Depuis cette date, une expérimentation a été mise en place (méthodologie, outil, indicateurs) sur le jeu de données IRVE (voir ici la réutilisation IRVE).
Je vous propose ci-dessous une synthèse rapide de ces travaux (permet de faire le lien avec le rapport de la mission data et territoire).
Bonne lecture !
Un peu de méthodologie
Un outil nécessaire
Un « schéma de données » est une description d’un jeu de données tabulaires.
Il est composé d’une partie générale concernant le jeu de données dans sa globalité et d’une partie spécifique détaillant chacun des champs du jeu de données (ex. description, exemple, type de données, contraintes).
Cette description est indispensable car elle permet de comprendre ce que contient chacun des champs du jeu de données.
mais non suffisant
Pourtant cette approche n’est pas suffisante car elle ne prend pas en compte ce qui fait la richesse d’un jeu de données tabulaires.
Pour cela, revenons sur les usages d’un jeu de données tabulaires:
On peut distinguer deux usages principaux dans les données tabulaires:
- Un usage de « caractérisation » qui consiste à préciser des propriétés intrinsèques d’une entité. Par exemple, dans un jeu de données concernant des personnes on pourra trouver les champs ‹ nom ›, ‹ prénom ›, ‹ age ›, ‹ taille › qui précisent ce qu’est une personne suivant le point de vue de ce jeu de données
- Un usage de « relations » qui consiste à préciser les relations d’une entité par rapport aux autres entités.
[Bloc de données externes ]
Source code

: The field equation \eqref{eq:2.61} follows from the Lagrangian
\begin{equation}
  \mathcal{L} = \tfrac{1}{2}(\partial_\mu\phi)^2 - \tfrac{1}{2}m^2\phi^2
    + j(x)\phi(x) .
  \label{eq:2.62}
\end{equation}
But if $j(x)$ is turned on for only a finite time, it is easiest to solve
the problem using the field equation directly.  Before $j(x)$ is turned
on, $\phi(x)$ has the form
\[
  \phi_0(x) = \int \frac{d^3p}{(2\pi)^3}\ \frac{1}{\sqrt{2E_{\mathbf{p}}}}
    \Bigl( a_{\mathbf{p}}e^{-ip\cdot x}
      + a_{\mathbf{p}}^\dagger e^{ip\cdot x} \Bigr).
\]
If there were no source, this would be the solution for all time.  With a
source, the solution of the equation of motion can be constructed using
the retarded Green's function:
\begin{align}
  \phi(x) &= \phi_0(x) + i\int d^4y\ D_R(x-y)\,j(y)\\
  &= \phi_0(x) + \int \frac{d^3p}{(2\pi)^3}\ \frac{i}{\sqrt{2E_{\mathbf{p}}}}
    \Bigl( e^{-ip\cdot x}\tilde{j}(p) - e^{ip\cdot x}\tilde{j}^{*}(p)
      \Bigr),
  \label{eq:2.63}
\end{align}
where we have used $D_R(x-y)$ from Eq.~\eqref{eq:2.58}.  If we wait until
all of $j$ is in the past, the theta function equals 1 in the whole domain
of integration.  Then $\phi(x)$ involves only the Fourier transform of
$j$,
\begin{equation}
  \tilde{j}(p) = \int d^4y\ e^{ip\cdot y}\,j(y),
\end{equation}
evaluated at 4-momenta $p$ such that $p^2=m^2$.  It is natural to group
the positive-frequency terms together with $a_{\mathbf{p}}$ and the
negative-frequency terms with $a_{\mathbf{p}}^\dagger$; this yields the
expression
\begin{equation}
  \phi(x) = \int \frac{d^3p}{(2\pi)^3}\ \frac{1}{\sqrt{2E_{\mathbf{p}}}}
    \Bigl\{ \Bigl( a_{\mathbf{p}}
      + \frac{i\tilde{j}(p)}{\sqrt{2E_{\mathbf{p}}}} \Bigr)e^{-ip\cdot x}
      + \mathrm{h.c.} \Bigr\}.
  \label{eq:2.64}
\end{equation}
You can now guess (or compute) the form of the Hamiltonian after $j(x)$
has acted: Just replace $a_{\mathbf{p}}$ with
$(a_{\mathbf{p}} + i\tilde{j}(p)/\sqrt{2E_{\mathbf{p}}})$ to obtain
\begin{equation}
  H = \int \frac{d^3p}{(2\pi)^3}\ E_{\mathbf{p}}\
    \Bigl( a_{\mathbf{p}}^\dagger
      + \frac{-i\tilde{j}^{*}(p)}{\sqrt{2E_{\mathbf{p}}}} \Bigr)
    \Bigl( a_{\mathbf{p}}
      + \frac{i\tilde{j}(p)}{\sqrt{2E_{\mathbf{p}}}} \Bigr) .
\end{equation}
Par exemple, pour ce même jeu de données concernant des personnes, on pourra trouver des champs ‹ père ›, ‹ mère ›, ‹ ville ›, ‹ pays ›, ‹ entreprise ›. Le champ ‹ ville › exprimera par exemple le fait que la personne habite la ville indiquée.
Dans les jeux de données, les deux usages sont présents et doivent être explicités pour que les données soient comprises et cohérentes.
Dans l’exemple précédent (qui n’est clairement pas satisfaisant d’un point de vue RGPD !), on pourrait préciser que la donnée du champ ‹ pays › est celle qui correspond au pays de la donnée du champ ‹ ville ›.
Ceci permet de détecter une erreur si on trouve un enregistrement (une ligne) avec ‹ ville › : « paris » et ‹ pays › : « france » et un autre avec ‹ ville › : « paris » et ‹ pays › : « suisse ».
qui doit être complété par un modèle de données
Il existe un outil qui permet de prendre en compte ces différents usages : le « modèle de données ».
Celui-ci explicite à la fois les entités présentes, leurs attributs (caractérisation) et les liens avec les autres entités (les relations).
Si l’on reprend l’exemple, on aura alors une entité ‹ personne › avec plusieurs attributs (‹ nom ›, ‹ prénom ›, ‹ age ›, ‹ taille ›), une entité ‹ ville › avec un seul attribut (son nom), une entité ‹ pays › avec un seul attribut (son nom).
On aura également une relation ‹ habite › entre l’entité ‹ personne › et l’entité ‹ ville › ainsi qu’une relation ‹ appartient › entre l’entité ‹ ville › et l’entité ‹ pays ›.
La relation ‹ appartient › est caractérisée par le fait qu’une entité ‹ ville › n’est liée qu’à une seule entité ‹ pays › et que réciproquement une entité ‹ pays › est liée à plusieurs entités ‹ ville ›.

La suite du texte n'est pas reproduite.